Department of Oral and Maxillofacial Surgery, West China Stomatology Hospital, Chengdu 610041, China; Division of Plastic and Reconstructive Surgery, Department of Surgery, Stanford School of Medicine, Stanford CA 94035, USA.

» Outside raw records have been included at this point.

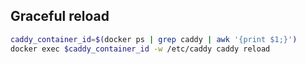 ## Graceful reload

```bash
caddy_container_id=$(docker ps | grep caddy | awk '{print $1;}')
docker exec $caddy_container_id -w /etc/caddy caddy reload
```
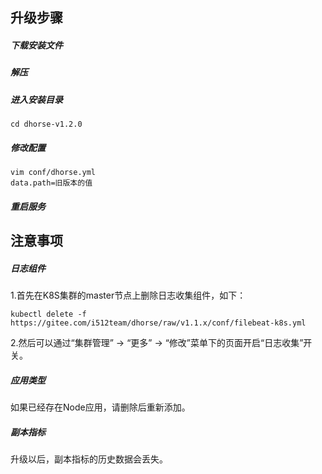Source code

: ## 升级步骤

##### 下载安装文件

##### 解压

##### 进入安装目录

```shell
cd dhorse-v1.2.0
```

##### 修改配置

```shell
vim conf/dhorse.yml
data.path=旧版本的值
```

##### 重启服务


## 注意事项

##### 日志组件

1.首先在K8S集群的master节点上删除日志收集组件，如下：

```shell
kubectl delete -f https://gitee.com/i512team/dhorse/raw/v1.1.x/conf/filebeat-k8s.yml
```

2.然后可以通过“集群管理” -> “更多” -> “修改”菜单下的页面开启“日志收集”开关。


##### 应用类型

如果已经存在Node应用，请删除后重新添加。

##### 副本指标

升级以后，副本指标的历史数据会丢失。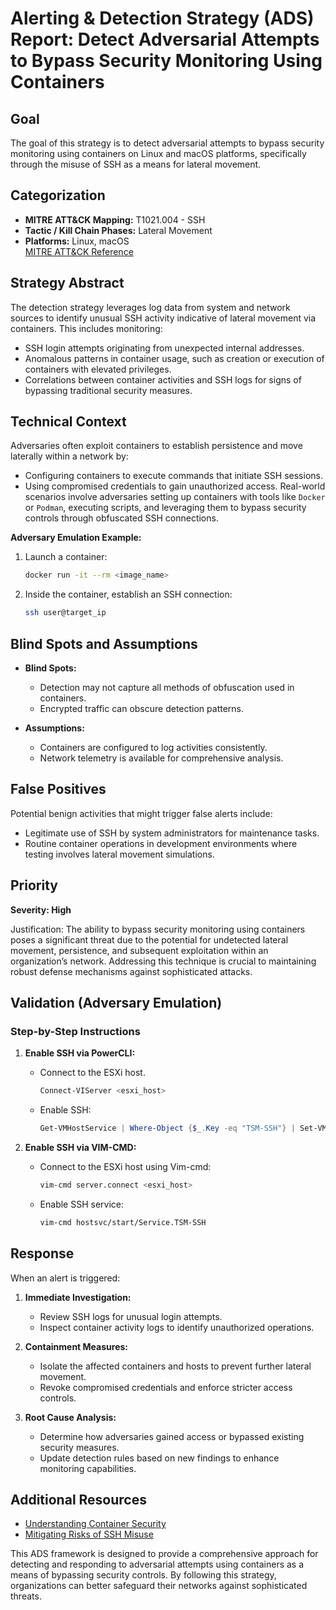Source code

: # Alerting & Detection Strategy (ADS) Report: Detect Adversarial Attempts to Bypass Security Monitoring Using Containers

## Goal
The goal of this strategy is to detect adversarial attempts to bypass security monitoring using containers on Linux and macOS platforms, specifically through the misuse of SSH as a means for lateral movement.

## Categorization
- **MITRE ATT&CK Mapping:** T1021.004 - SSH
- **Tactic / Kill Chain Phases:** Lateral Movement
- **Platforms:** Linux, macOS  
  [MITRE ATT&CK Reference](https://attack.mitre.org/techniques/T1021/004)

## Strategy Abstract
The detection strategy leverages log data from system and network sources to identify unusual SSH activity indicative of lateral movement via containers. This includes monitoring:
- SSH login attempts originating from unexpected internal addresses.
- Anomalous patterns in container usage, such as creation or execution of containers with elevated privileges.
- Correlations between container activities and SSH logs for signs of bypassing traditional security measures.

## Technical Context
Adversaries often exploit containers to establish persistence and move laterally within a network by:
- Configuring containers to execute commands that initiate SSH sessions.
- Using compromised credentials to gain unauthorized access.
Real-world scenarios involve adversaries setting up containers with tools like `Docker` or `Podman`, executing scripts, and leveraging them to bypass security controls through obfuscated SSH connections.

**Adversary Emulation Example:**
1. Launch a container:
   ```bash
   docker run -it --rm <image_name>
   ```
2. Inside the container, establish an SSH connection:
   ```bash
   ssh user@target_ip
   ```

## Blind Spots and Assumptions
- **Blind Spots:**
  - Detection may not capture all methods of obfuscation used in containers.
  - Encrypted traffic can obscure detection patterns.

- **Assumptions:**
  - Containers are configured to log activities consistently.
  - Network telemetry is available for comprehensive analysis.

## False Positives
Potential benign activities that might trigger false alerts include:
- Legitimate use of SSH by system administrators for maintenance tasks.
- Routine container operations in development environments where testing involves lateral movement simulations.

## Priority
**Severity: High**

Justification: The ability to bypass security monitoring using containers poses a significant threat due to the potential for undetected lateral movement, persistence, and subsequent exploitation within an organization’s network. Addressing this technique is crucial to maintaining robust defense mechanisms against sophisticated attacks.

## Validation (Adversary Emulation)
### Step-by-Step Instructions

1. **Enable SSH via PowerCLI:**
   - Connect to the ESXi host.
     ```bash
     Connect-VIServer <esxi_host>
     ```
   - Enable SSH:
     ```powershell
     Get-VMHostService | Where-Object {$_.Key -eq "TSM-SSH"} | Set-VMHostService -Policy "On"
     ```

2. **Enable SSH via VIM-CMD:**
   - Connect to the ESXi host using Vim-cmd:
     ```bash
     vim-cmd server.connect <esxi_host>
     ```
   - Enable SSH service:
     ```bash
     vim-cmd hostsvc/start/Service.TSM-SSH
     ```

## Response
When an alert is triggered:
1. **Immediate Investigation:**
   - Review SSH logs for unusual login attempts.
   - Inspect container activity logs to identify unauthorized operations.

2. **Containment Measures:**
   - Isolate the affected containers and hosts to prevent further lateral movement.
   - Revoke compromised credentials and enforce stricter access controls.

3. **Root Cause Analysis:**
   - Determine how adversaries gained access or bypassed existing security measures.
   - Update detection rules based on new findings to enhance monitoring capabilities.

## Additional Resources
- [Understanding Container Security](https://example.com/container-security)
- [Mitigating Risks of SSH Misuse](https://example.com/ssh-mitigation)

This ADS framework is designed to provide a comprehensive approach for detecting and responding to adversarial attempts using containers as a means of bypassing security controls. By following this strategy, organizations can better safeguard their networks against sophisticated threats.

Division of Plastic and Reconstructive Surgery, Department of Surgery, Stanford School of Medicine, Stanford CA 94035, USA; College of Medicine, University of Arizona, Tucson, AZ 85719, USA.

出版信息

Bone. 2014 Sep;66:223-31. doi: 10.1016/j.bone.2014.06.007. Epub 2014 Jun 14.

Abstract

In pediatric surgeries, cutaneous scarring is frequently accompanied by an arrest in skeletal growth. The molecular mechanisms responsible for this effect are not understood. Here, we investigated the relationship between scar contracture and osteogenesis. An excisional cutaneous wound was made on the tail of neonatal mice. Finite element (FE) modeling of the wound site was used to predict the distribution and magnitude of contractile forces within soft and hard tissues. Morphogenesis of the bony vertebrae was monitored by micro-CT analyses, and vertebral growth plates were interrogated throughout the healing period using assays for cell proliferation, death, differentiation, as well as matrix deposition and remodeling. Wound contracture was grossly evident on post-injury day 7 and accompanying it was a significant shortening in the tail. FE modeling indicated high compressive strains localized to the dorsal portions of the vertebral growth plates and intervertebral disks. These predicted strain distributions corresponded to sites of increased cell death, a cessation in cell proliferation, and a loss in mineralization within the growth plates and IVD. Although cutaneous contracture resolved and skeletal growth rates returned to normal, vertebrae under the cutaneous wound remained significantly shorter than controls. Thus, localized contractile forces generated by scarring led to spatial alterations in cell proliferation, death, and differentiation that inhibited bone growth in a location-dependent manner. Resolution of cutaneous scarring was not accompanied by compensatory bone growth, which left the bony elements permanently truncated. Therefore, targeting early scar reduction is critical to preserving pediatric bone growth after surgery.

摘要

在小儿外科手术中,皮肤瘢痕形成常常伴随着骨骼生长停滞。导致这种效应的分子机制尚不清楚。在此,我们研究了瘢痕挛缩与骨生成之间的关系。在新生小鼠的尾巴上制造一个切除性皮肤伤口。使用伤口部位的有限元(FE)模型来预测软组织和硬组织内收缩力的分布和大小。通过显微CT分析监测椎骨的形态发生,并在整个愈合期使用细胞增殖、死亡、分化以及基质沉积和重塑的检测方法对椎骨生长板进行研究。伤口挛缩在受伤后第7天明显可见,同时尾巴明显缩短。有限元模型表明,高压缩应变集中在椎骨生长板和椎间盘的背侧部分。这些预测的应变分布对应于生长板和椎间盘内细胞死亡增加、细胞增殖停止以及矿化丧失的部位。尽管皮肤挛缩得到缓解,骨骼生长速率恢复正常,但皮肤伤口下方的椎骨仍明显短于对照组。因此,瘢痕形成产生的局部收缩力导致细胞增殖、死亡和分化的空间改变,以位置依赖的方式抑制骨骼生长。皮肤瘢痕的消退并未伴随着代偿性骨生长,这使得骨成分永久性缩短。因此,在小儿外科手术后,针对早期减少瘢痕对于保留骨骼生长至关重要。